Atlanta’s strengths hint at good things for the market in upcoming months
Atlanta has had no shortage of good news over the course of 2015. With a strong job market, rising home prices and an impressive luxury market, is Atlanta becoming too bubbly for its own good?
BUILDER online is looking at the 50 largest housing markets and evaluating vital housing stats, employment information and population to analyze what’s good, bad and the bottom line for housing in the areas. We’ve done our own analysis of the markets on the list based on the data we’ve found.
The Good: Atlanta’s job market has been consistently strong, and with 90,000 to 100,000 jobs on track to be added to the Metro Atlanta area in 2015, things are looking even better. Atlanta’s economy is one of its strongest selling points for residential housing throughout 2015. Housing prices increased 7.2 percent in April compared to April 2014, along with a 3.8 percent increase in sales from March and an inventory increase of 3.8 percent.
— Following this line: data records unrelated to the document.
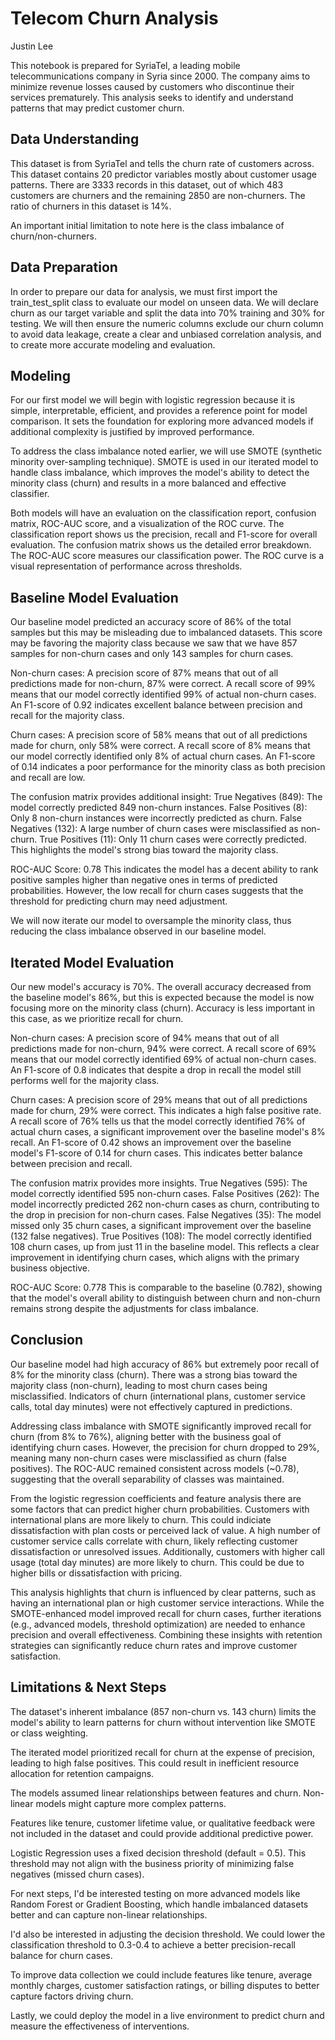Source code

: 
# Telecom Churn Analysis

Justin Lee

This notebook is prepared for SyriaTel, a leading mobile telecommunications company in Syria since 2000. The company aims to minimize revenue losses caused by customers who discontinue their services prematurely. This analysis seeks to identify and understand patterns that may predict customer churn.

## Data Understanding
This dataset is from SyriaTel and tells the churn rate of customers across. This dataset contains 20 predictor variables mostly about customer usage patterns. There are 3333 records in this dataset, out of which 483 customers are churners and the remaining 2850 are non-churners. The ratio of churners in this dataset is 14%.

An important initial limitation to note here is the class imbalance of churn/non-churners.
## Data Preparation
In order to prepare our data for analysis, we must first import the train_test_split class to evaluate our model on unseen data. We will declare churn as our target variable and split the data into 70% training and 30% for testing. We will then ensure the numeric columns exclude our churn column to avoid data leakage, create a clear and unbiased correlation analysis, and to create more accurate modeling and evaluation.
## Modeling
For our first model we will begin with logistic regression because it is simple, interpretable, efficient, and provides a reference point for model comparison. It sets the foundation for exploring more advanced models if additional complexity is justified by improved performance.

To address the class imbalance noted earlier, we will use SMOTE (synthetic minority over-sampling technique). SMOTE is used in our iterated model to handle class imbalance, which improves the model's ability to detect the minority class (churn) and results in a more balanced and effective classifier.

Both models will have an evaluation on the classification report, confusion matrix, ROC-AUC score, and a visualization of the ROC curve. The classification report shows us the precision, recall and F1-score for overall evaluation. The confusion matrix shows us the detailed error breakdown. The ROC-AUC score measures our classification power. The ROC curve is a visual representation of performance across thresholds.
## Baseline Model Evaluation
Our baseline model predicted an accuracy score of 86% of the total samples but this may be misleading due to imbalanced datasets. This score may be favoring the majority class because we saw that we have 857 samples for non-churn cases and only 143 samples for churn cases.

Non-churn cases: A precision score of 87% means that out of all predictions made for non-churn, 87% were correct. A recall score of 99% means that our model correctly identified 99% of actual non-churn cases. An F1-score of 0.92 indicates excellent balance between precision and recall for the majority class.

Churn cases: A precision score of 58% means that out of all predictions made for churn, only 58% were correct. A recall score of 8% means that our model correctly identified only 8% of actual churn cases. An F1-score of 0.14 indicates a poor performance for the minority class as both precision and recall are low.

The confusion matrix provides additional insight: True Negatives (849): The model correctly predicted 849 non-churn instances. False Positives (8): Only 8 non-churn instances were incorrectly predicted as churn. False Negatives (132): A large number of churn cases were misclassified as non-churn. True Positives (11): Only 11 churn cases were correctly predicted. This highlights the model's strong bias toward the majority class.

ROC-AUC Score: 0.78 This indicates the model has a decent ability to rank positive samples higher than negative ones in terms of predicted probabilities. However, the low recall for churn cases suggests that the threshold for predicting churn may need adjustment.

We will now iterate our model to oversample the minority class, thus reducing the class imbalance observed in our baseline model.
## Iterated Model Evaluation
Our new model's accuracy is 70%. The overall accuracy decreased from the baseline model's 86%, but this is expected because the model is now focusing more on the minority class (churn). Accuracy is less important in this case, as we prioritize recall for churn.

Non-churn cases: A precision score of 94% means that out of all predictions made for non-churn, 94% were correct. A recall score of 69% means that our model correctly identified 69% of actual non-churn cases. An F1-score of 0.8 indicates that despite a drop in recall the model still performs well for the majority class.

Churn cases: A precision score of 29% means that out of all predictions made for churn, 29% were correct. This indicates a high false positive rate. A recall score of 76% tells us that the model correctly identified 76% of actual churn cases, a significant improvement over the baseline model's 8% recall. An F1-score of 0.42 shows an improvement over the baseline model's F1-score of 0.14 for churn cases. This indicates better balance between precision and recall.

The confusion matrix provides more insights. True Negatives (595): The model correctly identified 595 non-churn cases. False Positives (262): The model incorrectly predicted 262 non-churn cases as churn, contributing to the drop in precision for non-churn cases. False Negatives (35): The model missed only 35 churn cases, a significant improvement over the baseline (132 false negatives). True Positives (108): The model correctly identified 108 churn cases, up from just 11 in the baseline model. This reflects a clear improvement in identifying churn cases, which aligns with the primary business objective.

ROC-AUC Score: 0.778 This is comparable to the baseline (0.782), showing that the model's overall ability to distinguish between churn and non-churn remains strong despite the adjustments for class imbalance.
## Conclusion
Our baseline model had high accuracy of 86% but extremely poor recall of 8% for the minority class (churn). There was a strong bias toward the majority class (non-churn), leading to most churn cases being misclassified. Indicators of churn (international plans, customer service calls, total day minutes) were not effectively captured in predictions.

Addressing class imbalance with SMOTE significantly improved recall for churn (from 8% to 76%), aligning better with the business goal of identifying churn cases. However, the precision for churn dropped to 29%, meaning many non-churn cases were misclassified as churn (false positives). The ROC-AUC remained consistent across models (~0.78), suggesting that the overall separability of classes was maintained.

From the logistic regression coefficients and feature analysis there are some factors that can predict higher churn probabilities. Customers with international plans are more likely to churn. This could indiciate dissatisfaction with plan costs or perceived lack of value. A high number of customer service calls correlate with churn, likely reflecting customer dissatisfaction or unresolved issues. Additionally, customers with higher call usage (total day minutes) are more likely to churn. This could be due to higher bills or dissatisfaction with pricing.

This analysis highlights that churn is influenced by clear patterns, such as having an international plan or high customer service interactions. While the SMOTE-enhanced model improved recall for churn cases, further iterations (e.g., advanced models, threshold optimization) are needed to enhance precision and overall effectiveness. Combining these insights with retention strategies can significantly reduce churn rates and improve customer satisfaction.
## Limitations & Next Steps
The dataset's inherent imbalance (857 non-churn vs. 143 churn) limits the model's ability to learn patterns for churn without intervention like SMOTE or class weighting.

The iterated model prioritized recall for churn at the expense of precision, leading to high false positives. This could result in inefficient resource allocation for retention campaigns.

The models assumed linear relationships between features and churn. Non-linear models might capture more complex patterns.

Features like tenure, customer lifetime value, or qualitative feedback were not included in the dataset and could provide additional predictive power.

Logistic Regression uses a fixed decision threshold (default = 0.5). This threshold may not align with the business priority of minimizing false negatives (missed churn cases).

For next steps, I'd be interested testing on more advanced models like Random Forest or Gradient Boosting, which handle imbalanced datasets better and can capture non-linear relationships.

I'd also be interested in adjusting the decision threshold. We could lower the classification threshold to 0.3-0.4 to achieve a better precision-recall balance for churn cases.

To improve data collection we could include features like tenure, average monthly charges, customer satisfaction ratings, or billing disputes to better capture factors driving churn.

Lastly, we could deploy the model in a live environment to predict churn and measure the effectiveness of interventions.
The Bad: Atlanta ranks as the most unequal metro area in the nation, with the 95th percentile earning a staggering 19.2 times the amount compared to the 20th percentile, with $288,159 compared to $14,988. While other factors do have a hand in homebuying, income is the biggest indicator on whether someone can buy a home or not.
This is compounded on by the fact that Atlanta’s construction market is primarily focused on luxury housing, and after strong showings earlier in the year, it may be starting to slow. The top 5 percent of Atlanta’s listings are staying on the market for 96 days on average, much longer than remaining 95 percent of listings which stay on the market for an average of 59 days. On top of that, Atlanta’s luxury housing is 5.5 times pricier than the rest of the market, one of the largest gaps in the country. If one of these two major problems aren’t addressed, Atlanta’s housing market could experience problems.
The Bottom Line: Despite construction relying on Atlanta’s luxury market, and despite the rampant inequality, the economy is strong enough to survive a luxury downturn. Builders will have to adapt and begin to focus on building more affordable housing in order to take advantage of Atlanta’s booming economy, and if this happens, expect things to only get better from there.